Ma se a marzo la maggioranza almeno organizzò un’assemblea pubblica nella quale si esponevano le linee principali della fusione, dei nuovi accordi non si sa assolutamente nulla: insomma, Bitonci si sta comportando come si comportò Zanonato all’epoca della fusione Acegas Hera: mantendo la città all’oscuro delle decisioni che si stanno prendendo sulla pelle di tutti. Non solo: Rossi a marzo sosteneva l’urgenza della fusione dicendo che da lì a qualche mese si sarebbero tenute le gare (cosa ancora non successa) oggi Bitonci sta utilizzando la stessa argomentazione di Rossi.
Legambiente vuole quindi fare chiarezza, evitando che un pezzo importante della città venga svenduto con danni difficilmente riparibali. Il leitmotiv degli ultimi mesi è stato quello di presentare APS come un colabrodo del quale bisognava liberarsi il prima possibile. Non è così: il dossier di Legambiente mette in fila i conti di APS. Da questa analisi emergono le seguenti informazioni:
– il buco di APS è fittizio: i soldi che APS ha di debito li ha tutti nei confronti del Comune di Padova, ma non per attività, bensi per canoni: ovvero concessioni che l’azienda di proprietà del Comune deve pagare al Comune stesso! Sostanzialmente si tratta del meccanismo di scatole cinesi: in realtà si può dire che negli ultimi quattro anni APS ha generato entrate al Comune per quasi 8 milioni di euro.

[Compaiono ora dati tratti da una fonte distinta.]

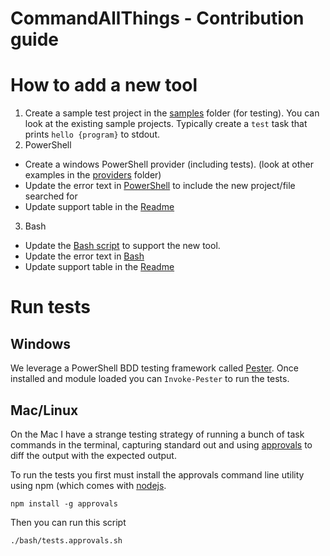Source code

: CommandAllThings - Contribution guide
================

# How to add a new tool

1. Create a sample test project in the [samples](samples/) folder (for testing). You can look at the existing sample projects. Typically create a `test` task that prints `hello {program}` to stdout.
2. PowerShell 
  - Create a windows PowerShell provider (including tests). (look at other examples in the [providers](PowerShell/providers/) folder)
  - Update the error text in [PowerShell](PowerShell/Invoke-CommandAllThings.ps1) to include the new project/file searched for
  - Update support table in the [Readme](README.md)
3. Bash
  - Update the [Bash script](bash/commandAllThings.sh) to support the new tool.
  - Update the error text in [Bash](bash/commandAllThings.sh)
  - Update support table in the [Readme](README.md)


# Run tests 

## Windows

We leverage a PowerShell BDD testing framework called [Pester](https://github.com/pester/Pester). Once installed and module loaded you can `Invoke-Pester` to run the tests.

## Mac/Linux

On the Mac I have a strange testing strategy of running a bunch of task commands in the terminal, capturing standard out and using [approvals](https://github.com/approvals/approvals.nodejs) to diff the output with the expected output.

To run the tests you first must install the approvals command line utility using npm (which comes with [nodejs](http://nodejs.org/).

`npm install -g approvals`

Then you can run this script

`./bash/tests.approvals.sh`


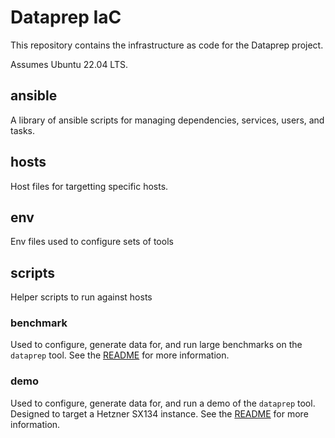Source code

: # Dataprep IaC

This repository contains the infrastructure as code for the Dataprep project.

Assumes Ubuntu 22.04 LTS.
## ansible

A library of ansible scripts for managing dependencies, services, users, and tasks.

[//]: # (## terraform)

## hosts
Host files for targetting specific hosts.

## env

Env files used to configure sets of tools

## scripts

Helper scripts to run against hosts

### benchmark

Used to configure, generate data for, and run large benchmarks on the `dataprep` tool. 
See the [README](_benchmark/README.md) for more information.

### demo

Used to configure, generate data for, and run a demo of the `dataprep` tool.
Designed to target a Hetzner SX134 instance.
See the [README](_demo/README.md) for more information.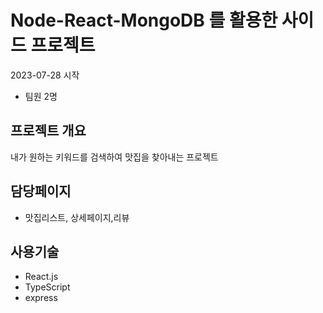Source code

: # Node-React-MongoDB 를 활용한 사이드 프로젝트

2023-07-28 시작

- 팀원 2명

## 프로젝트 개요

내가 원하는 키워드를 검색하여 맛집을 찾아내는 프로젝트

## 담당페이지

- 맛집리스트, 상세페이지,리뷰

## 사용기술

- React.js
- TypeScript
- express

– APS è un’azienda virtuosa per quanto riguarda il recupero di fondi dalla tariffazione: col 42% in Italia siamo dietro solo a Bergamo (45%) e praticamente a pari merito con Prato (42.85%).
– La Regione Veneto finanzia il tram in maniera non idonea: se si allineasse ad altre regioni (come la Lombardia) anche il buco fittizio non esisterebbe
– Busitalia ha i conti in ordine rispetto ad APS? Quello che è certo e che ha tariffe molto più alte: fusione vuol dire aumento dei biglietti?
– Nell’ultimo decennio la peggior perdita di Aps è stata la svalutazione di Infracom eredita di Giustina Destro e Forza Italia, della quale non è stato possibile liberarsi perchè sul mercato non c’erano acquirenti disposti a comprare quote di una società cronicamente in perdita
Tutte queste considerazioni sviluppate nel dossier dimostrano che APS in realtà è un’azienda sana, forte di un capitale di 49.000.000 di euro interamente versaro (contro i 25.000.000 di Bus Italia). È lecito quindi pensare che APS possa puntare al 51% della nuova società, mantenendo il controllo del Comune sul trasporto pubblico locale.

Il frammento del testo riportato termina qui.